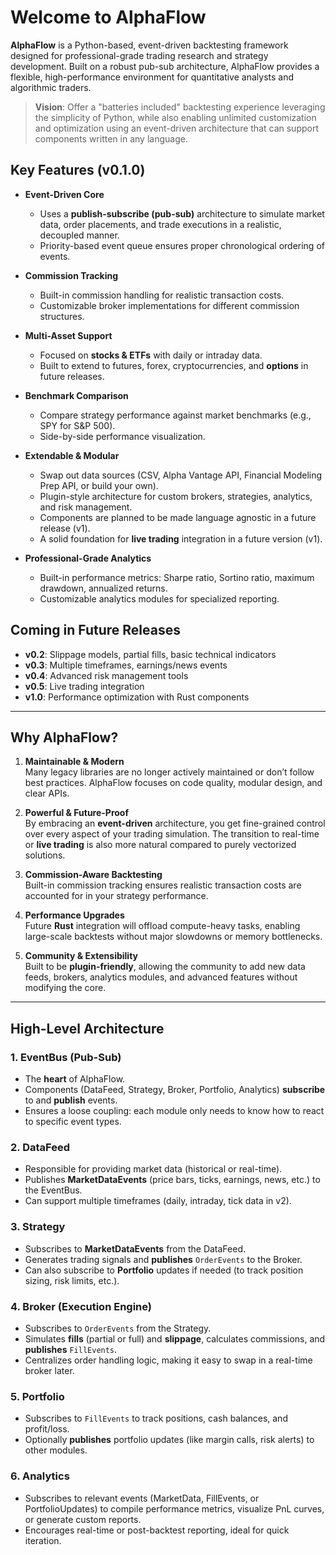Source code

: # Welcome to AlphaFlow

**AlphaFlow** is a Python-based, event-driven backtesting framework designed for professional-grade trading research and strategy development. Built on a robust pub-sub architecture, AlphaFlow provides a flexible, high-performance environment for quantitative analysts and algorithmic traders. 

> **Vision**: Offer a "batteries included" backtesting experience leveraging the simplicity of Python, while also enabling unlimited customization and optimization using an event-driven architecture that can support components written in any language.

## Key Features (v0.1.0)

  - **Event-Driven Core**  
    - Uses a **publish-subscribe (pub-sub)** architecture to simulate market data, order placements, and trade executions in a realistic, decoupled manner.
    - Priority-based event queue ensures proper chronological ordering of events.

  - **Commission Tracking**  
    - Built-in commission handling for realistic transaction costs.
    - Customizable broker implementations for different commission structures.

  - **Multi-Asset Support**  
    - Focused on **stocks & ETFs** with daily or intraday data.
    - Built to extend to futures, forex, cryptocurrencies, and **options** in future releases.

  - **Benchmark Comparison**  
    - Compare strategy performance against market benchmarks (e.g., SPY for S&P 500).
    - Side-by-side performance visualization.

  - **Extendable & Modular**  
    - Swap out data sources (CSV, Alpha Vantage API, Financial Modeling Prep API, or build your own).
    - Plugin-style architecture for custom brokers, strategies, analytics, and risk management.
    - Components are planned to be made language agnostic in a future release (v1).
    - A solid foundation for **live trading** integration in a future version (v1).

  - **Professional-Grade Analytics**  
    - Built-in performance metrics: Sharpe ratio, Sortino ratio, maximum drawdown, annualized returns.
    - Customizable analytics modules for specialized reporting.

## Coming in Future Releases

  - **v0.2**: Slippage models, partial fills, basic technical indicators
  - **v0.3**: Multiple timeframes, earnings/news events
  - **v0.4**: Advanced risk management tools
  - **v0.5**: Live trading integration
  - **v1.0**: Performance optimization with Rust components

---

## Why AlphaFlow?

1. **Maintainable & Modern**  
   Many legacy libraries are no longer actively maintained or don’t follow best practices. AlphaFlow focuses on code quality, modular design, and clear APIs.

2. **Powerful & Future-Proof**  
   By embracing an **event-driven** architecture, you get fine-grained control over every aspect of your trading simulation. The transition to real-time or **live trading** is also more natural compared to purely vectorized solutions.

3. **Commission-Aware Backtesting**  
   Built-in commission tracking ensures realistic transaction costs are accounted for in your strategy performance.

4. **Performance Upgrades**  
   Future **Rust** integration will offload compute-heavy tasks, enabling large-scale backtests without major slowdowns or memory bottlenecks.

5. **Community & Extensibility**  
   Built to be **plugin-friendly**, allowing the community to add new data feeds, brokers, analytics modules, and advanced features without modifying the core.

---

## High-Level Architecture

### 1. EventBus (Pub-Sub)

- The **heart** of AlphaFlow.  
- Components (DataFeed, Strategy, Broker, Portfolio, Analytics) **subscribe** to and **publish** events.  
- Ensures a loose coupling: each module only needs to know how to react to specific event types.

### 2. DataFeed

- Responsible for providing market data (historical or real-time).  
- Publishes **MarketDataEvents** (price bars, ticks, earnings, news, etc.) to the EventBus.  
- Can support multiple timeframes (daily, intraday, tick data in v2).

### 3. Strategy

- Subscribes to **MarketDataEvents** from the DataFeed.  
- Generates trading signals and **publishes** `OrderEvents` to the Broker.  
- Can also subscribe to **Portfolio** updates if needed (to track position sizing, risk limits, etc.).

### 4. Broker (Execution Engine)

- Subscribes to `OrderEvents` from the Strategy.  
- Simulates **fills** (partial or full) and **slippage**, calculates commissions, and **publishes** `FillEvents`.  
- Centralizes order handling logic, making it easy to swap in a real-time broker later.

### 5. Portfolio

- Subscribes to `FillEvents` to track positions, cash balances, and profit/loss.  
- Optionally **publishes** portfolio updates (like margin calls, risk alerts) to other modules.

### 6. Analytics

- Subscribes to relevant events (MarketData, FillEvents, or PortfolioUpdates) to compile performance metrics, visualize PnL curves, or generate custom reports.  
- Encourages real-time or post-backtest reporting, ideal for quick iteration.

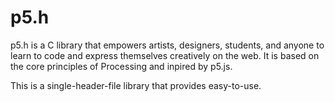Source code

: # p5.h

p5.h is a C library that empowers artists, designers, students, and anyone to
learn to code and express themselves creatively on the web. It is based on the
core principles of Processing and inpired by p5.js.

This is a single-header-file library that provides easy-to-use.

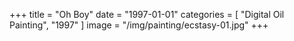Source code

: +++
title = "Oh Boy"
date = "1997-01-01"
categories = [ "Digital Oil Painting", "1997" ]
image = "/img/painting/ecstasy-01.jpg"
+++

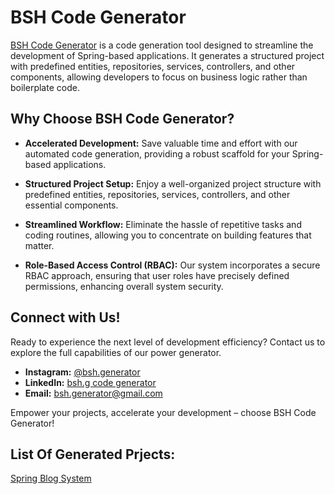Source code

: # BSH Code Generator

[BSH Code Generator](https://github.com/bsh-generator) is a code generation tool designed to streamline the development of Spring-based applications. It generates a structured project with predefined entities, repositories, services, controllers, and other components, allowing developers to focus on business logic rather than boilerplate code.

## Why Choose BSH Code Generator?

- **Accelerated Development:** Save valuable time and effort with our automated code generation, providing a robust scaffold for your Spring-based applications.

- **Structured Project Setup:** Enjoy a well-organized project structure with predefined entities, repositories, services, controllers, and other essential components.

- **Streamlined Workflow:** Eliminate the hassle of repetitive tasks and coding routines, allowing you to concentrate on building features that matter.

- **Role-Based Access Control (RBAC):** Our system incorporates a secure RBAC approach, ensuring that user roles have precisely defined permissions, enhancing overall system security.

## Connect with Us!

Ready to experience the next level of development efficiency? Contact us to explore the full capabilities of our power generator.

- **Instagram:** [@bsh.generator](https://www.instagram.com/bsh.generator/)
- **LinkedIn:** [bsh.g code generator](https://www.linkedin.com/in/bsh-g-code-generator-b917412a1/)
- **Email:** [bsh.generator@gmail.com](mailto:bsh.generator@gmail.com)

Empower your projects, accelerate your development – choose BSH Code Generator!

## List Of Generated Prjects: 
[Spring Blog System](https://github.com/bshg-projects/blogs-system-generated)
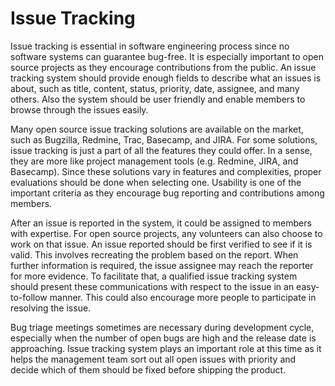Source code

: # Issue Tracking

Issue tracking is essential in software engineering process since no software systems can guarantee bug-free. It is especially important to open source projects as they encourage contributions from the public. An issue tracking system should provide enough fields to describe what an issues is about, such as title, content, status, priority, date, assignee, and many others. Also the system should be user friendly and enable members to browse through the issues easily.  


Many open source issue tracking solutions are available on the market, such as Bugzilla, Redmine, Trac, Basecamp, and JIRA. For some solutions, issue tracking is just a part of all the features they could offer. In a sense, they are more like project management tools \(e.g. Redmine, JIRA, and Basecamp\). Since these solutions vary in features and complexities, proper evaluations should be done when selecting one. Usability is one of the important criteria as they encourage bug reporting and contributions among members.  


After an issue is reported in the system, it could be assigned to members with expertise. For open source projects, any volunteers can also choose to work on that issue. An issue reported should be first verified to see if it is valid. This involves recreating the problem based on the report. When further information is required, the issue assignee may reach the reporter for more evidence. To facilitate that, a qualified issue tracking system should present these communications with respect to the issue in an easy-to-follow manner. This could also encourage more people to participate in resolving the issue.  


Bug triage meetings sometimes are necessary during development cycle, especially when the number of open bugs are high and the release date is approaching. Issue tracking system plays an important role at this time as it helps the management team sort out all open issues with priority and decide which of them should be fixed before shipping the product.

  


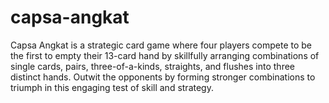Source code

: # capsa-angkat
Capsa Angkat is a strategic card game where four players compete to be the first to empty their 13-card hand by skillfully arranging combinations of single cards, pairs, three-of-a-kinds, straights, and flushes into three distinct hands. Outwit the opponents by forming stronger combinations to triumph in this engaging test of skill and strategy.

****************************************

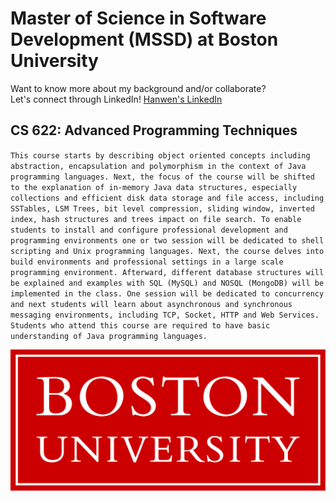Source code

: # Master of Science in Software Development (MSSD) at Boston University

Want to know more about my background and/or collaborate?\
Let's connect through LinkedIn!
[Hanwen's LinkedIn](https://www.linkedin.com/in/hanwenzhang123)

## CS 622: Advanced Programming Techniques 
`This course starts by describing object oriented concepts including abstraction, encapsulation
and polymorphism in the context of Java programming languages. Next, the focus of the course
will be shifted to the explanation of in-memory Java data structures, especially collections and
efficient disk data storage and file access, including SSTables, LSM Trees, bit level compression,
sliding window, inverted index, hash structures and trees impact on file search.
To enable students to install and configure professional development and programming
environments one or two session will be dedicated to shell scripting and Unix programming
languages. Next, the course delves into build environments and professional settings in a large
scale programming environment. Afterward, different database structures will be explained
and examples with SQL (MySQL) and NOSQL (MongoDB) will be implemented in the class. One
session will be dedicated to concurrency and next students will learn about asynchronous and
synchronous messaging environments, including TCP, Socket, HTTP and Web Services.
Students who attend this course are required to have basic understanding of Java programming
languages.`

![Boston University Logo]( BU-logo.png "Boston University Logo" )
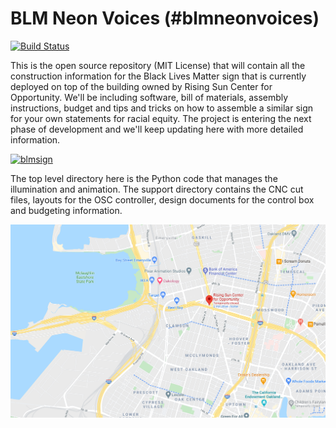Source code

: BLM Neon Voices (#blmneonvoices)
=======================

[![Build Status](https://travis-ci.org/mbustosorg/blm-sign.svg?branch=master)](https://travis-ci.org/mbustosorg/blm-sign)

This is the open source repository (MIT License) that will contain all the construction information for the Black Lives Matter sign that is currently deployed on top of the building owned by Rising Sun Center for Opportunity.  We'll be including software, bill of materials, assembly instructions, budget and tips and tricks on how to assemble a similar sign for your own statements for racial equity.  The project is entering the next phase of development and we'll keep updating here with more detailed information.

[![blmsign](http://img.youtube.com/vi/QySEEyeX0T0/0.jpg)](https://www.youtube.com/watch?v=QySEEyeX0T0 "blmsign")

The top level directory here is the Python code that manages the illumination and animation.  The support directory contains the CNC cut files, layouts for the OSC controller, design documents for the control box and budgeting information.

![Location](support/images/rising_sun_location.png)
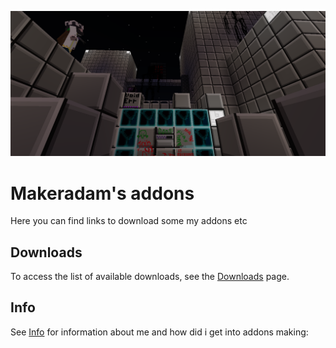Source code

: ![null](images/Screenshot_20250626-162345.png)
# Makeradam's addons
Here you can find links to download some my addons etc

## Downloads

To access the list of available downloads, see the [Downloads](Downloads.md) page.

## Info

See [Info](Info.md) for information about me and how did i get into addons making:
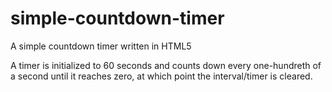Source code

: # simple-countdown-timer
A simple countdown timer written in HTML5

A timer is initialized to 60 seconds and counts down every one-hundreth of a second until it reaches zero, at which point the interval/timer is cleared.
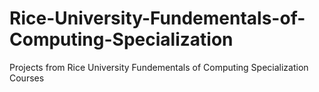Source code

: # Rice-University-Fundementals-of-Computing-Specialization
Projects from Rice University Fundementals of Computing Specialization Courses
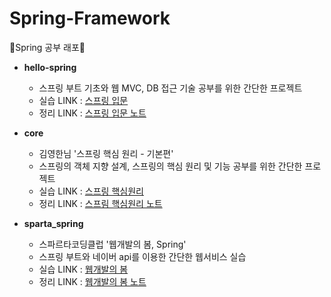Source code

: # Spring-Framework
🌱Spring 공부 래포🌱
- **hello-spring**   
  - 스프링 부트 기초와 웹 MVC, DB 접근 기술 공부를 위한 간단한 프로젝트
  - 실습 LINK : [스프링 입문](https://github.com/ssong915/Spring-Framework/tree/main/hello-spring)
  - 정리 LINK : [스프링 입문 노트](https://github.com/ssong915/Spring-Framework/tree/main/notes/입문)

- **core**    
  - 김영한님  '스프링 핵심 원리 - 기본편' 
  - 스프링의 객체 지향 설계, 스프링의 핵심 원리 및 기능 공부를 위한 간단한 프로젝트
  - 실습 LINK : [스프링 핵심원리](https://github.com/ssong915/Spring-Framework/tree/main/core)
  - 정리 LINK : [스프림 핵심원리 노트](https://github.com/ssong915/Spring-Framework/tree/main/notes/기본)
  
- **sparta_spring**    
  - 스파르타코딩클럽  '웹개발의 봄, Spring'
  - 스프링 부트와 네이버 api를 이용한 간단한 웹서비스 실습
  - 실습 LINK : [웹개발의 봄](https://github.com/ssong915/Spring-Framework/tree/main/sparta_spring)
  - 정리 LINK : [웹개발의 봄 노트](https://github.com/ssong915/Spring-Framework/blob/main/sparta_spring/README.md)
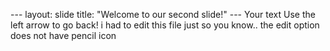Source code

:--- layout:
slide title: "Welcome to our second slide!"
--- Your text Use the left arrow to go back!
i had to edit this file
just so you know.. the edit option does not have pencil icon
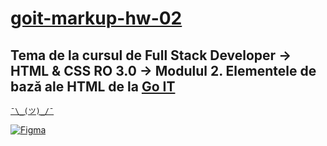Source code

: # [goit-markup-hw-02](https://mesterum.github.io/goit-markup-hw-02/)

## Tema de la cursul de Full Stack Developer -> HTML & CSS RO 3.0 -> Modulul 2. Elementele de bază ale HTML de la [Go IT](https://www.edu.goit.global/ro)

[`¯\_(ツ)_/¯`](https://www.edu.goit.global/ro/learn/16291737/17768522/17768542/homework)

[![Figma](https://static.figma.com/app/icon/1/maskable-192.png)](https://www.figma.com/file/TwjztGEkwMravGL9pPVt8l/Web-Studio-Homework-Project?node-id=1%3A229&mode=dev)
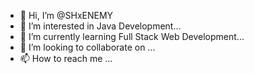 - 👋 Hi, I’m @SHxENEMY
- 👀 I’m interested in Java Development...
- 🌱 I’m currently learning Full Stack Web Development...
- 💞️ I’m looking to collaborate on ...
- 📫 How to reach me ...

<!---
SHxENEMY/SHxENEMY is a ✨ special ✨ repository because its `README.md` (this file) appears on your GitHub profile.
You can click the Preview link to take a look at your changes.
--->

****************************************

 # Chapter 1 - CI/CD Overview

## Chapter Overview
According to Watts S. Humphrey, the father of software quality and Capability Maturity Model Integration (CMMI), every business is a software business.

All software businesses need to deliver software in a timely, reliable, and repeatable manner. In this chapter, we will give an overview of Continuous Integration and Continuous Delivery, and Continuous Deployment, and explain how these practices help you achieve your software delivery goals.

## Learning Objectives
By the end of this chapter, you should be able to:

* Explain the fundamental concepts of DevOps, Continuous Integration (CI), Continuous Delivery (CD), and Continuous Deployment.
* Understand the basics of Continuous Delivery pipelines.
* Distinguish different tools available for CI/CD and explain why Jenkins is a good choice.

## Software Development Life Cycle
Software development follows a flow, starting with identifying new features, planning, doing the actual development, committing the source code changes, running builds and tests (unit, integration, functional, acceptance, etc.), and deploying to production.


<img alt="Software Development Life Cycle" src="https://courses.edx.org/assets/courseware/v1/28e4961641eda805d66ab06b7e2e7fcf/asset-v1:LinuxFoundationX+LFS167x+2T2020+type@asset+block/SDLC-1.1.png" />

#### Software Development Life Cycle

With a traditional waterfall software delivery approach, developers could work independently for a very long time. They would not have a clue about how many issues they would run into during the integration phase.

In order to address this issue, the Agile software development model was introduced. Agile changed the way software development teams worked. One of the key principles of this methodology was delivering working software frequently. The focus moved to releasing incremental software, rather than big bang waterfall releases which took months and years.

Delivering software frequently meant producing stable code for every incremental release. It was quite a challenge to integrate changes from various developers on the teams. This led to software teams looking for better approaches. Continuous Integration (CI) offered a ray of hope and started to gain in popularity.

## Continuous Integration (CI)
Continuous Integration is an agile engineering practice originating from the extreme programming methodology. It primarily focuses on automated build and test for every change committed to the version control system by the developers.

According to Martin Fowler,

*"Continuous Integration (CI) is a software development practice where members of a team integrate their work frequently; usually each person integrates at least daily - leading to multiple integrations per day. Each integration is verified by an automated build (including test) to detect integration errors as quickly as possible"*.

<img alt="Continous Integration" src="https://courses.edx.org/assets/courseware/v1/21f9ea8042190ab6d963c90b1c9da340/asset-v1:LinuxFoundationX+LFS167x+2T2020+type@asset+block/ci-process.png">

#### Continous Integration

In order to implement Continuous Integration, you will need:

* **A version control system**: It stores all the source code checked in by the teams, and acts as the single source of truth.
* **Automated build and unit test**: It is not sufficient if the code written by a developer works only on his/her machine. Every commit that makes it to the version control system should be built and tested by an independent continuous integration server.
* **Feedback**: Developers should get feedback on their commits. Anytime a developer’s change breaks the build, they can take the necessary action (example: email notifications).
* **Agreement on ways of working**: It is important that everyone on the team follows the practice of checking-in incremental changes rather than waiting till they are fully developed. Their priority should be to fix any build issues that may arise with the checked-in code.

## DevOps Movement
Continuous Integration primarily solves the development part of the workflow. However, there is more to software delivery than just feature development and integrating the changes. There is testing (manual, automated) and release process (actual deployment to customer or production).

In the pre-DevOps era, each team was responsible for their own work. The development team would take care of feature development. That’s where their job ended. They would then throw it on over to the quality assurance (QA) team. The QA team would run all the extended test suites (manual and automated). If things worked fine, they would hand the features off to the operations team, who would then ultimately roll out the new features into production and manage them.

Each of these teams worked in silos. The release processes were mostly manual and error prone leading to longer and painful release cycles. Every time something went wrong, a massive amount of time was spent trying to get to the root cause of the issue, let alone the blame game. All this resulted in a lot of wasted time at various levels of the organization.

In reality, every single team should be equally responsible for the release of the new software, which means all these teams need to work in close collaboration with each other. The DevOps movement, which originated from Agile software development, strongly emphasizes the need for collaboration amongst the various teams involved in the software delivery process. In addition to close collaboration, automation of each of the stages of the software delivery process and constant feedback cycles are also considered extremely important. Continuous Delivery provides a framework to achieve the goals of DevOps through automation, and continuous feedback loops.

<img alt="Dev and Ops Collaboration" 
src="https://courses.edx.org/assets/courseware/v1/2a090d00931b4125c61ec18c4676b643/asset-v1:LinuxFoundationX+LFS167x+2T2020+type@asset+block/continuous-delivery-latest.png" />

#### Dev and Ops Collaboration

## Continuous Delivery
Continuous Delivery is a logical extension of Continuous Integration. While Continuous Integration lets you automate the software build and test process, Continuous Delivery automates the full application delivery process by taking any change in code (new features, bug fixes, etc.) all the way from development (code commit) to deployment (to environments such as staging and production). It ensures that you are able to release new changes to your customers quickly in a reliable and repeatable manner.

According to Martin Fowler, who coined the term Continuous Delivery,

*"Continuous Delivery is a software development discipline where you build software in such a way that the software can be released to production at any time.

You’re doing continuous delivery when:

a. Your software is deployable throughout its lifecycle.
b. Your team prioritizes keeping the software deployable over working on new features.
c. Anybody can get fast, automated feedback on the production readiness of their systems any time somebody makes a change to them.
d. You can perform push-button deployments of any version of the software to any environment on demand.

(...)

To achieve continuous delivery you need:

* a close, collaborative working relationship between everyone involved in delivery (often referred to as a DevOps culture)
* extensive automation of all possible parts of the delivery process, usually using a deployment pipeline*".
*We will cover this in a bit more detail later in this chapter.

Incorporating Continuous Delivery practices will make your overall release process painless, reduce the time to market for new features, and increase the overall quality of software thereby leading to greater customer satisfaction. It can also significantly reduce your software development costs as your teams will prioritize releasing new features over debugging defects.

****************************************

## What to work on
Only lines that include "AlphaFlow" belong in the answer; return them from the entries above.

## Result below
: # Welcome to AlphaFlow
**AlphaFlow** is a Python-based, event-driven backtesting framework designed for professional-grade trading research and strategy development. Built on a robust pub-sub architecture, AlphaFlow provides a flexible, high-performance environment for quantitative analysts and algorithmic traders. 
## Why AlphaFlow?
   Many legacy libraries are no longer actively maintained or don’t follow best practices. AlphaFlow focuses on code quality, modular design, and clear APIs.
- The **heart** of AlphaFlow.  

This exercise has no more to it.